- OSHA has cited St. Louis-based contractor Western Waterproofing Co. Inc., doing business as Western Specialty Contractors, and proposed a fine of $155,205 in relation to a mini-crane accident on a project in New York City last June.
- The agency said Western put its employees in danger on the Manhattan jobsite by not making sure that the individual assigned to operating the crane was properly trained and evaluated for competence; for operating the crane in excess of its rated lifting capacity; and for not checking the load against equipment capacity first. The crane overturned and fell four stories, causing serious injury to two workers.
- “This employer knowingly put workers at risk by failing to ensure that the crane was operated by a competent person,” said Kay Gee, the agency's Manhattan area office director. “Effective training of employees, knowledge of equipment’s limits and correct operation of equipment are critical to preventing injuries.”
The case may serve as an example for contractors that the line between OSHA and criminal investigations can sometimes become blurred.
After conducting its own investigation, the Manhattan District Attorney’s Office announced criminal charges of felony assault and misdemeanor reckless endangerment against Terrence Edwards and Timothy Braico, two Western supervisors. District Attorney Cyrus Vance Jr. alleged that construction manager ZDG LLC hired Western to install the façade for an 11-story building in the borough’s Harlem neighborhood. Braico, prosecutors claimed, ordered a mini-crane for the project but directed employees to use it without training and without an engineering plan approved by the city's Department of Buildings, which would have required the equipment be tethered.
The crane was lifting the facade's curtain wall panels into place when it tipped. As the unsecured crane fell, it hit worker Jorge Delgado in the back and caused another worker, Christopher Jackson, to fall three stories.
As part of a Deferred Prosecution Agreement, the DA’s office said Western cooperated in the investigation and will hire an independent monitor, increase worker safety training and pay for public service announcements about workers’ rights to a safe workplace, in both English and Spanish.
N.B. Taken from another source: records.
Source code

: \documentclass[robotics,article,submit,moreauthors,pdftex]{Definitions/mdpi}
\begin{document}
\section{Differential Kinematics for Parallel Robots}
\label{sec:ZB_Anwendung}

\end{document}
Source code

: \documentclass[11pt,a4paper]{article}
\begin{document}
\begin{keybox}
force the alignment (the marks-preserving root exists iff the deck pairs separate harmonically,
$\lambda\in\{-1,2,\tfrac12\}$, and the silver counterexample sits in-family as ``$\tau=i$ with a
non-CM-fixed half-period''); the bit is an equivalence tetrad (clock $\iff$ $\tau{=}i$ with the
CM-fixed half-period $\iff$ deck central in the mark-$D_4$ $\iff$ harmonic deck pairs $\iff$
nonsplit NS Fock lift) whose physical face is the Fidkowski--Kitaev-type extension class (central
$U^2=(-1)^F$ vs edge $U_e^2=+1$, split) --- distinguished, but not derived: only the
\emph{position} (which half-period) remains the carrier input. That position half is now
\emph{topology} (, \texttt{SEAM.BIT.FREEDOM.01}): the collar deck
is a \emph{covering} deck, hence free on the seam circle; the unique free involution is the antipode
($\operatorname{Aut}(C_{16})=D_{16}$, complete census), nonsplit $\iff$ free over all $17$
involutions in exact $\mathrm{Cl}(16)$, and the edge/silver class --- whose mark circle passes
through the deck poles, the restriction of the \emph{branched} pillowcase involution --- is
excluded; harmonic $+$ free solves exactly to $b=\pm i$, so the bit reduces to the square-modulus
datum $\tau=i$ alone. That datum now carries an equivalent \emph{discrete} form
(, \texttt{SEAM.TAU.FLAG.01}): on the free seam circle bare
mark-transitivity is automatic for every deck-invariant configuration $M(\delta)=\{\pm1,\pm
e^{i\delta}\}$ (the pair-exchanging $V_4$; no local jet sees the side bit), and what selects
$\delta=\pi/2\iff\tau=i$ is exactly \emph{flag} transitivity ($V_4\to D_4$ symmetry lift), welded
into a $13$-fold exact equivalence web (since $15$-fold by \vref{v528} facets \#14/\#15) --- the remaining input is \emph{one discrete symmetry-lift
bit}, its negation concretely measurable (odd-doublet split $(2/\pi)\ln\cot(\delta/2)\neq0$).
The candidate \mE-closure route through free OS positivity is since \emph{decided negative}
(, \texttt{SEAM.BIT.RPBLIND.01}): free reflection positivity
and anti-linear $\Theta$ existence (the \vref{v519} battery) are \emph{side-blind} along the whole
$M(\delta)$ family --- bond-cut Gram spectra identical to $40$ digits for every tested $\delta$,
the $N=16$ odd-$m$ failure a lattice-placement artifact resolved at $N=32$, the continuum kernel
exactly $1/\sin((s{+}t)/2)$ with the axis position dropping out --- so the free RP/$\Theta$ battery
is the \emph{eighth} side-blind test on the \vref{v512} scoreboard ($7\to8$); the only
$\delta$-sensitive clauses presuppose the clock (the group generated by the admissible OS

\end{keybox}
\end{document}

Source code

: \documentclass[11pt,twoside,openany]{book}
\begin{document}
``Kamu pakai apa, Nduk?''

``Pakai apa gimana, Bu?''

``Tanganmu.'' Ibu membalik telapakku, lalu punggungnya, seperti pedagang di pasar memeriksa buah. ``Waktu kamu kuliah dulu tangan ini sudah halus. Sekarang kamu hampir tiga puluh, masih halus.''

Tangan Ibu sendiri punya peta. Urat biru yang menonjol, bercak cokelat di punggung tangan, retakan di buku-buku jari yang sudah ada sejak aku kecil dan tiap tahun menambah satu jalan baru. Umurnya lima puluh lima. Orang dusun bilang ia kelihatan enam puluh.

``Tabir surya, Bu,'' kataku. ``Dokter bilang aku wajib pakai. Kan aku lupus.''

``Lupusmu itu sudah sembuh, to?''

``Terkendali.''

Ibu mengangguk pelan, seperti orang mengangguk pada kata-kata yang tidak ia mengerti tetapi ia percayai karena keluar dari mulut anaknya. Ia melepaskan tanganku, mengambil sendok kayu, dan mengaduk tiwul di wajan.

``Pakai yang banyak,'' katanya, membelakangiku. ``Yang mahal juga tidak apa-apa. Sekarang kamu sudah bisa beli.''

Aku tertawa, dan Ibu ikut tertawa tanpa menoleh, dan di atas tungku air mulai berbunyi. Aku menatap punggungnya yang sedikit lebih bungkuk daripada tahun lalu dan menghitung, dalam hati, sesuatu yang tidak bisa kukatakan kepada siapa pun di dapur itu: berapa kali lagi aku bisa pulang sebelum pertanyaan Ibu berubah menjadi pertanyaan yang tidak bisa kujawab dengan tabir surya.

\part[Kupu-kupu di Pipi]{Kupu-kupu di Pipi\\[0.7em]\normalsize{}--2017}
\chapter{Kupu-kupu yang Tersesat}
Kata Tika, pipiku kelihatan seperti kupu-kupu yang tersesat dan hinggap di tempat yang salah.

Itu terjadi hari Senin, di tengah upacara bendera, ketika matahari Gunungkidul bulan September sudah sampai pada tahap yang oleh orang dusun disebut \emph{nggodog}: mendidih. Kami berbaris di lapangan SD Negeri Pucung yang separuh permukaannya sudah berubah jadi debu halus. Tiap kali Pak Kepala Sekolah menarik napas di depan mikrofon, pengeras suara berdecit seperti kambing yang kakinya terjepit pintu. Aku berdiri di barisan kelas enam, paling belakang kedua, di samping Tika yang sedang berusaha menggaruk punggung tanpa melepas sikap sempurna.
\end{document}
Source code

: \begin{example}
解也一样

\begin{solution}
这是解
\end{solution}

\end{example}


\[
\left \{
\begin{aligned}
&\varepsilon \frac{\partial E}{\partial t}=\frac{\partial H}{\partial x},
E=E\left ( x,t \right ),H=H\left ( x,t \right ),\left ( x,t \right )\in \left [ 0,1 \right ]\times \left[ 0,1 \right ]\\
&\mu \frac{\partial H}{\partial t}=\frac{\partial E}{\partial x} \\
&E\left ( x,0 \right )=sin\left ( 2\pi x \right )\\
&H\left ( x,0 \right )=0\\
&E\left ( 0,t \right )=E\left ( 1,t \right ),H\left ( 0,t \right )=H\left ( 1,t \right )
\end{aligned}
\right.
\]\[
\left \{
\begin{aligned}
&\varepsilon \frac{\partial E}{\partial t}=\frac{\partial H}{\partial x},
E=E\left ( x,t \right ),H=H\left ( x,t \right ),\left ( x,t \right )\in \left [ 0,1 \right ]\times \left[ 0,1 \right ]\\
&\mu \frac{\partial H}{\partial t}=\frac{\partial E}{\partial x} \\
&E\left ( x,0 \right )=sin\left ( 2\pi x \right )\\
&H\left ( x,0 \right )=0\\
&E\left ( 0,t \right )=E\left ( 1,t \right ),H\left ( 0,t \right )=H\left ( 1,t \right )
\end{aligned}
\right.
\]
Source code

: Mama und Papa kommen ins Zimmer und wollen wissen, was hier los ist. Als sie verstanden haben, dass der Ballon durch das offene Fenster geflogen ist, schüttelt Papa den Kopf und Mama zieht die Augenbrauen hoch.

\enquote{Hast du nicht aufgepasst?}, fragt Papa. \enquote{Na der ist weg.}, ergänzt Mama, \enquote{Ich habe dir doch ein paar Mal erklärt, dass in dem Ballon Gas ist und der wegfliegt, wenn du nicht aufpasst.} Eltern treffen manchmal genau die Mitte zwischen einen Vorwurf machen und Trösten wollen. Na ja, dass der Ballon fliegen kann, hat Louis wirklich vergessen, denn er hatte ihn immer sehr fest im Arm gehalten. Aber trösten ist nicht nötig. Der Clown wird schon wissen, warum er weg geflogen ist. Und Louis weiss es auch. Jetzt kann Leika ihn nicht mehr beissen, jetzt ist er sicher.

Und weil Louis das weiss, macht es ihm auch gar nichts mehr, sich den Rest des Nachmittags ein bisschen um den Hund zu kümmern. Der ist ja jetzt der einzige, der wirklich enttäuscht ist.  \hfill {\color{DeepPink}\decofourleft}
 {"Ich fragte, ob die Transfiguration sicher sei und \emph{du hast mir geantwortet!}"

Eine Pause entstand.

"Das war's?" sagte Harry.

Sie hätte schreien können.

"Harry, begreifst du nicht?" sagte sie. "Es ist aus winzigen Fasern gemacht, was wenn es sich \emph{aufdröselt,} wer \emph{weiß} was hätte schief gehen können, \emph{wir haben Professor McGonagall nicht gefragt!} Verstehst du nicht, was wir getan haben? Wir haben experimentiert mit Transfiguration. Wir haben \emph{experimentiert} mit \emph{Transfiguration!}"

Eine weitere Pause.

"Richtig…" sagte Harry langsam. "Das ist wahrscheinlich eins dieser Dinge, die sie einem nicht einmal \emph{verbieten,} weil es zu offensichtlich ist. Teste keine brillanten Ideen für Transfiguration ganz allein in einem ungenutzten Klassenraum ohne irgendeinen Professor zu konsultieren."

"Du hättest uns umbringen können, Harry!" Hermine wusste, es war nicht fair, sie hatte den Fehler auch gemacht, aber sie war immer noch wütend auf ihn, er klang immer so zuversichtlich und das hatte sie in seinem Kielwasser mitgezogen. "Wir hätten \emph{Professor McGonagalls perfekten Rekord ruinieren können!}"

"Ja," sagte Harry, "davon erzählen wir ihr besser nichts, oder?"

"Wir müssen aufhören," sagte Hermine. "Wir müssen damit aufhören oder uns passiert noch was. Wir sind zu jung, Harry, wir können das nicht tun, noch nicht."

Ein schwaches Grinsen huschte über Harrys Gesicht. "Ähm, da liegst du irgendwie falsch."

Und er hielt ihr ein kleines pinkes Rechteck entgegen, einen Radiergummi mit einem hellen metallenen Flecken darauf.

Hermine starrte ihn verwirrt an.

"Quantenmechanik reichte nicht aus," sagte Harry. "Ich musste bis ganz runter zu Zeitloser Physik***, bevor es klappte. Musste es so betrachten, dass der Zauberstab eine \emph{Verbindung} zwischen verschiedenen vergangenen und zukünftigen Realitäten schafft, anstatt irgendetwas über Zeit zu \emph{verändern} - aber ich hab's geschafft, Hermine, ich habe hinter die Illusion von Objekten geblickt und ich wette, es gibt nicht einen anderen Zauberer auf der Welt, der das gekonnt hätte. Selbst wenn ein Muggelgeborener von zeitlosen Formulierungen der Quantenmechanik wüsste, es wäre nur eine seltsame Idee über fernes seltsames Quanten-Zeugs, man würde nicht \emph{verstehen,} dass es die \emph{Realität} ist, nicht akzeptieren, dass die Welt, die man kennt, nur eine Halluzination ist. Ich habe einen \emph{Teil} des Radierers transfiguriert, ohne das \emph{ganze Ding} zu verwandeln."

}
Western, in a statement to Construction Dive, said, "The company has cooperated with the DA's office since the date of the accident and will continue to cooperate going forward."
Vance has been aggressive about pursuing safety violations and industry malfeasance as part of the Construction Fraud Task Force, which he formed after a worker was killed in a city excavation collapse. Pittsburgh recently followed suit and created its own fraud task force, although lawmakers there are focusing on contractors that commit wage violations that result in nonpayment or underpayment of taxes.